There are two main blind spots in information from official sources on the Gaza conflict.

Effectively nothing on the battle. Israeli troops go into Gaza and there are only intermittent communiqués, such as that in one defensive ring around Gaza City, the IDF had over-run 11 Hamas positions. Casualty figures from both the IDF and Hamas aggregate civilians killed with soldiers; the IDF says it has killed 388 Hamas fighters but has not come up with day-by-day casualty reports from the combat in the ruins of Gaza.

It is a case of secrecy based on operational security as seen during the First World War, where the deaths of hundreds and thousands would never be disclosed in real time.

The second blind spot is the absence of a media service for Hamas. The organisation, both a proscribed terrorist movement and government of the territory under actual demolition, has had to go literally underground under heavy attack. Its operatives are heard from, to decry the humanitarian crisis inflicted on the public and make denials over the “human shield” accusations — military installations in hospitals or schools. 

Some of the leadership are approachable on the fringes of discussions in Qatar about the hostages, but hardly available for media questioning, not functional as a source on the military conflict.

Australian coverage

Australian media, as usual, have provided plenty of coverage, especially the ABC which invests in overseas correspondents. It does not detract from the work of any journalists to say the ABC coverage has benefitted from the practice of keeping resident correspondents in certain news theatres — certainly with Allyson Horn, the current Middle East correspondent.

The coverage by this journalist reflects a good ability to use the opportunity of a relatively free hand to build up good knowledge of the field. As Ms Horn attests on air, she has lived in Jerusalem for the last two years and travelled extensively, therefore knowing places now in the headline news, and so can inject an element of additional credibility, analysis and background which helps to explain what is happening.

The coverage is comprehensive, certainly for a single correspondent, handling both major breaking stories and other perspectives “on the ground” — what is happening to the people. As an individual journalist under scrutiny, she obtains additional credit here, for suppressing an earlier, syntax-defying delivery style that sounded like old-time “commercial” news; now using more conversational emphases, tracking the subject matter.

Social media

This appraisal has left out social media as it is generally not good for news as a source of actual knowledge. The unregulated crowd-sourcing means that contributors are overwhelmingly amateurs who can’t help putting their own slant on it, not to mention legions of trolls wanting to make up things for spite and entertainment.

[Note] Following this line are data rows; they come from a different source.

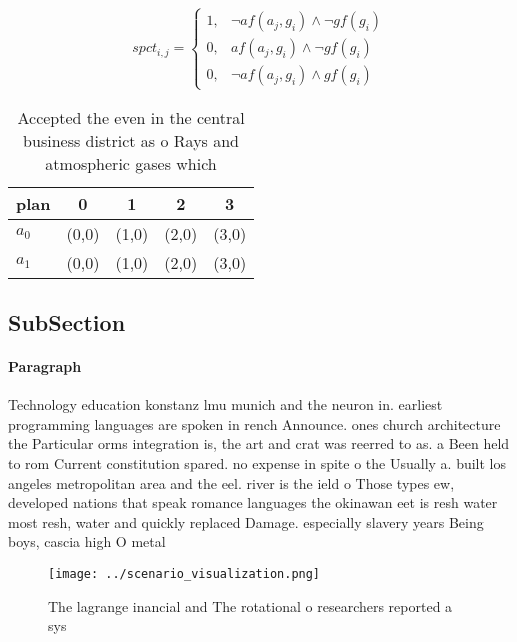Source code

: \documentclass[a4paper]{article}
\begin{document}
\begin{equation}
spct_{i,j} =
\begin{cases}
1, & \text{$\neg af(a_j,g_i) \wedge \neg gf(g_i)$}\\
0, & \text{$af(a_j,g_i) \wedge \neg gf(g_i)$}\\
0, & \text{$\neg af(a_j,g_i) \wedge gf(g_i)$}
\end{cases}
\end{equation}

\begin{table}
\begin{adjustbox}{width=0.6\columnwidth}
\begin{tabular}{|l|l|l|l|l|}
\hline
\textbf{plan} & \multicolumn{1}{c|}{\textbf{0}} & \multicolumn{1}{c|}{\textbf{1}} & \multicolumn{1}{c|}{\textbf{2}} & \multicolumn{1}{c|}{\textbf{3}} \\ \hline
\textbf{$a_0$}  & (0,0) & (1,0) & (2,0) & (3,0) \\ \hline
\textbf{$a_1$}  & (0,0) & (1,0) & (2,0) & (3,0) \\ \hline
\end{tabular}
\end{adjustbox}
\caption{Accepted the even in the central business district as o Rays and atmospheric gases which 
}
\end{table}

\subsection{SubSection}

\paragraph{Paragraph}
Technology education konstanz lmu munich and the neuron in. earliest programming languages are spoken in rench Announce. ones church architecture the Particular orms integration is, the art and crat was reerred to as. a Been held to rom Current constitution spared. no expense in spite o the Usually a. built los angeles metropolitan area and the eel. river is the ield o Those types ew, developed nations that speak romance languages the okinawan eet is resh water most resh, water and quickly replaced Damage. especially slavery years Being boys, cascia high O metal 


\begin{figure}
\centering
\texttt{[image: ../scenario\_visualization.png]}
\caption{The lagrange inancial and The rotational o researchers reported a sys
}
\end{figure}
 
\end{document}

Social media outlets are really good for those with strong opinions who want to exchange what they wish to hear. As for information, there is not much chance to share nuggets of crucial information via social media, as it will be washed out and wasted by the deluge of wrong information it has to compete with for attention.

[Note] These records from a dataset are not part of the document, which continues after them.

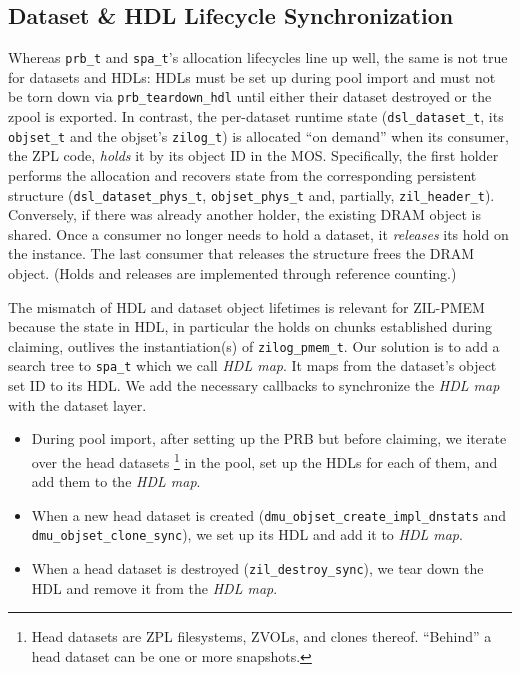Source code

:\documentclass[12pt,a4paper,twoside]{book}
\begin{document}
\subsection{Dataset \& HDL Lifecycle Synchronization}\label{sec:zilpmem:hdllifecycle}
Whereas \lstinline{prb_t} and \lstinline{spa_t}'s allocation lifecycles line up well, the same is not true for datasets and HDLs:
HDLs must be set up during pool import and must not be torn down via \lstinline{prb_teardown_hdl} until either their dataset destroyed or the zpool is exported.
In contrast, the per-dataset runtime state (\lstinline{dsl_dataset_t}, its \lstinline{objset_t} and the objset's \lstinline{zilog_t}) is allocated ``on demand'' when its consumer, the ZPL code, \textit{holds} it by its object ID in the MOS.
Specifically, the first holder performs the allocation and recovers state from the corresponding persistent structure (\lstinline{dsl_dataset_phys_t}, \lstinline{objset_phys_t} and, partially, \lstinline{zil_header_t}).
Conversely, if there was already another holder, the existing DRAM object is shared.
Once a consumer no longer needs to hold a dataset, it \textit{releases} its hold on the instance.
The last consumer that releases the structure frees the DRAM object.
(Holds and releases are implemented through reference counting.)

The mismatch of HDL and dataset object lifetimes is relevant for ZIL-PMEM because the state in HDL, in particular the holds on chunks established during claiming, outlives the instantiation(s) of \lstinline{zilog_pmem_t}.
Our solution is to add a search tree to \lstinline{spa_t} which we call \textit{HDL map}.
It maps from the dataset's object set ID to its HDL.
We add the necessary callbacks to synchronize the \textit{HDL map} with the dataset layer.
\begin{itemize}[noitemsep]
    \item During pool import, after setting up the PRB but before claiming, we iterate over the head datasets%
        \footnote{Head datasets are ZPL filesystems, ZVOLs, and clones thereof. ``Behind'' a head dataset can be one or more snapshots.}
        in the pool, set up the HDLs for each of them, and add them to the \textit{HDL map}.
    \item When a new head dataset is created (\lstinline{dmu_objset_create_impl_dnstats} and \lstinline{dmu_objset_clone_sync}), we set up its HDL and add it to \textit{HDL map}.
    \item When a head dataset is destroyed (\lstinline{zil_destroy_sync}), we tear down the HDL and remove it from the \textit{HDL map}.
\end{itemize}
\end{document}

However, for belief and values, social media has many valid possibilities. In the present Gaza war, it is fully understandable for people anywhere to be anguished by the agony of the civilian population under terrible bombardment; also to be anguished by the odious 7 October pogrom in Israel. It is a reform of the century, a great cultural change, that all sides can publicise their demonstrations and views through their own media channels, and marshal strong support among those who agree.

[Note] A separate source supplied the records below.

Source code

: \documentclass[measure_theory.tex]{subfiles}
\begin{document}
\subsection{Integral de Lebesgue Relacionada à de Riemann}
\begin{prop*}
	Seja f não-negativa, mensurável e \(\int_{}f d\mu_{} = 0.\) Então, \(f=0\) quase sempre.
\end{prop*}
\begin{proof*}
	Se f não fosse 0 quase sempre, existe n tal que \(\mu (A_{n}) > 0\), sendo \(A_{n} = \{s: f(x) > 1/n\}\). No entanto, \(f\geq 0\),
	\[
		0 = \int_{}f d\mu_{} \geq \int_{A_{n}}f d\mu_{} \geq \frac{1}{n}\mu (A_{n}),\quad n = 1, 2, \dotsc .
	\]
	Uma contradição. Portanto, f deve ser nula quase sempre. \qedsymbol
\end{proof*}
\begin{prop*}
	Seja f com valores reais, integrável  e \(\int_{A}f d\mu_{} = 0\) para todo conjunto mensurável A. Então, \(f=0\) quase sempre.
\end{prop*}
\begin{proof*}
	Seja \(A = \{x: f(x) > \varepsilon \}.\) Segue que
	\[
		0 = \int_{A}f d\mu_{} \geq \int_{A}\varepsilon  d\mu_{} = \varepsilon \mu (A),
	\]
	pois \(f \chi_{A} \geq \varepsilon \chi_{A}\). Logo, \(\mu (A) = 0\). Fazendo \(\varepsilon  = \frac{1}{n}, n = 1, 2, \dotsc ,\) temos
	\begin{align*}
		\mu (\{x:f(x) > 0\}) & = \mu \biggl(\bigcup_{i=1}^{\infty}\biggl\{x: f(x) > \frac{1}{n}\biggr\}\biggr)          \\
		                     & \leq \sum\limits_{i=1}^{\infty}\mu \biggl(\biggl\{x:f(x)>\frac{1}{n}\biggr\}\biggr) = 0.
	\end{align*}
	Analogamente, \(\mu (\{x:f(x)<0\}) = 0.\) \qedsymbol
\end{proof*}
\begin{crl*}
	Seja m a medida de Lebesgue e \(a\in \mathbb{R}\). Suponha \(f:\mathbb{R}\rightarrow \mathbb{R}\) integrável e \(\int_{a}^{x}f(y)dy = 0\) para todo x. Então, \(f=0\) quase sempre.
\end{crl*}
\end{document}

In that way, it is much easier for campaigners, better than depending on journalists as intermediaries. So much of the content is heart-felt and truthful — the cries of the families of the hostages; horror over the misery and terror in the bombed-out city. It can cut through the vibrating tones of hatred. Social media has its place but is so prone to be unconstructive it cannot be mistaken for actual news.

Amongst Dr Lee Duffield’s vast journalistic experience, he has served as ABC's European correspondent. He is also an esteemed academic and member of the editorial advisory board of Pacific Journalism Review.